Chronic lymphocytic leukemia (CLL) is a clonal malignancy that results from expansion of the mature
lymphocyte compartment and is the most common leukemia in adults. The survival period from the time of
diagnosis of CLL varies between 2 and more than 10 years. At the time of diagnosis, most patients with chronic
lymphocytic leukemia does not need to be treated with chemotherapy until the patient is symptomatic.
Chlorambucil and cyclophosphamide were the main therapy in CLL. Cyclophosphamide is usually combined
with other agents, such as vincristine and prednisone, and incorporated into combination regimens. High response
rates were also seen with anthracycline regimens. Purine analogues are currently used in CLL. Because of the
difficulty in eradicating CLL cells from bone marrow peripheral blood, autologous transplantation is widely used.

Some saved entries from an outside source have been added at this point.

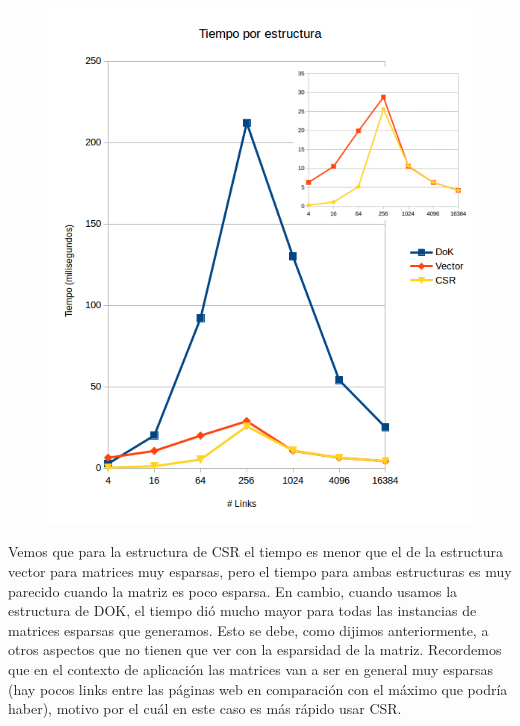 \begin{figure}
  \vspace{-20pt}
  \begin{center}
    \includegraphics[scale=0.4]{imagenes/MedicionTiempoEstructura.png}
  \end{center}
  \vspace{-20pt}
  \vspace{-10pt}
  \label{fig:img8}
\end{figure}

Vemos que para la estructura de CSR el tiempo es menor que el de la estructura vector para matrices muy esparsas, pero el tiempo para ambas estructuras es muy parecido cuando la matriz es poco esparsa. En cambio, cuando usamos la estructura de DOK, el tiempo dió mucho mayor para todas las instancias de matrices esparsas que generamos. Esto se debe, como dijimos anteriormente, a otros aspectos que no tienen que ver con la esparsidad de la matriz. Recordemos que en el contexto de aplicación las matrices van a ser en general muy esparsas (hay pocos links entre las páginas web en comparación con el máximo que podría haber), motivo por el cuál en este caso es más rápido usar CSR.\\ 

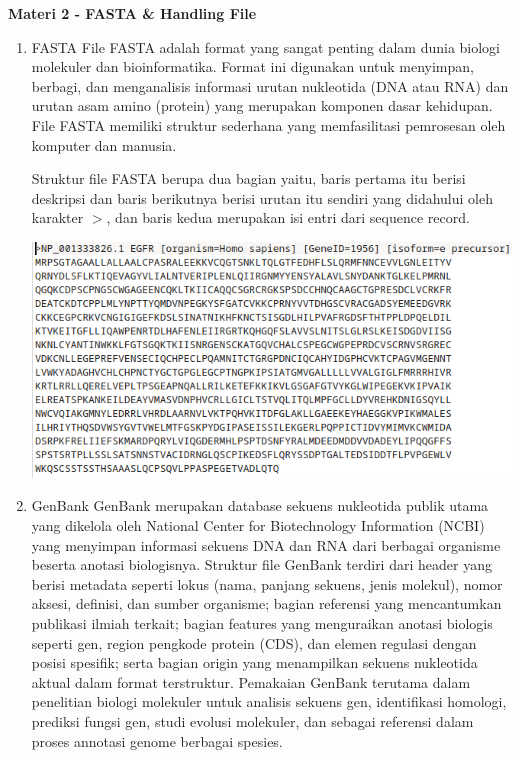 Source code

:\documentclass{article}
\begin{document}
    \begin{flushleft}
        \textbf{Materi 2 -  FASTA \& Handling File}
        \newline

        \begin{enumerate}
            \setlength\itemsep{2em}

            \item FASTA
            File FASTA adalah format yang sangat penting dalam dunia biologi molekuler
            dan bioinformatika. Format ini digunakan untuk menyimpan, berbagi, dan
            menganalisis informasi urutan nukleotida (DNA atau RNA) dan urutan asam
            amino (protein) yang merupakan komponen dasar kehidupan. File FASTA
            memiliki struktur sederhana yang memfasilitasi pemrosesan oleh komputer dan
            manusia.

            Struktur file FASTA berupa dua bagian yaitu, baris pertama itu berisi deskripsi dan baris berikutnya berisi urutan itu sendiri yang didahului oleh karakter $>$, dan baris kedua merupakan isi entri dari sequence record.
            \par\vspace{0.5cm}
            \includegraphics[scale=0.6]{Modul1/img/17.png}

            \item GenBank
            GenBank merupakan database sekuens nukleotida publik utama yang dikelola oleh National Center for Biotechnology Information (NCBI) yang menyimpan informasi sekuens DNA dan RNA dari berbagai organisme beserta anotasi biologisnya. Struktur file GenBank terdiri dari header yang berisi metadata seperti lokus (nama, panjang sekuens, jenis molekul), nomor aksesi, definisi, dan sumber organisme; bagian referensi yang mencantumkan publikasi ilmiah terkait; bagian features yang menguraikan anotasi biologis seperti gen, region pengkode protein (CDS), dan elemen regulasi dengan posisi spesifik; serta bagian origin yang menampilkan sekuens nukleotida aktual dalam format terstruktur. Pemakaian GenBank terutama dalam penelitian biologi molekuler untuk analisis sekuens gen, identifikasi homologi, prediksi fungsi gen, studi evolusi molekuler, dan sebagai referensi dalam proses annotasi genome berbagai spesies.


\end{enumerate}
\end{flushleft}
\end{document}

Rituximab, an anti-CD20 monoclonal antibody, has recently provoked interest for the treatment of CLL. Perhaps
the most potent regimen for CLL is the combination of the most effective single chemotherapeutic agent with the
most effective monoclonal antibody. Splenectomy is helpful in the management of selected patients with CLL,
who do not present adequate response to clinical therapy in an attempt to reduce the resistance to drugs and to
alleviate the symptoms provoked by the huge size of the spleen. Besides the advantages of splenectomy, it must
be stressed that in most cases this procedure is accompanied by a greater morbidity and mortality. Thus a
conservative procedure that reduces the spleen size may have a similar effect to that of total spleen ablation for
treatment of CLL, without losing the important functions of this organ. Subtotal splnectomy or splenic
autotransplants after total splenectomy are worth to be considered as surgical options in presence of a
symptomatic giant spleen or a refractory patient to chemotherapy.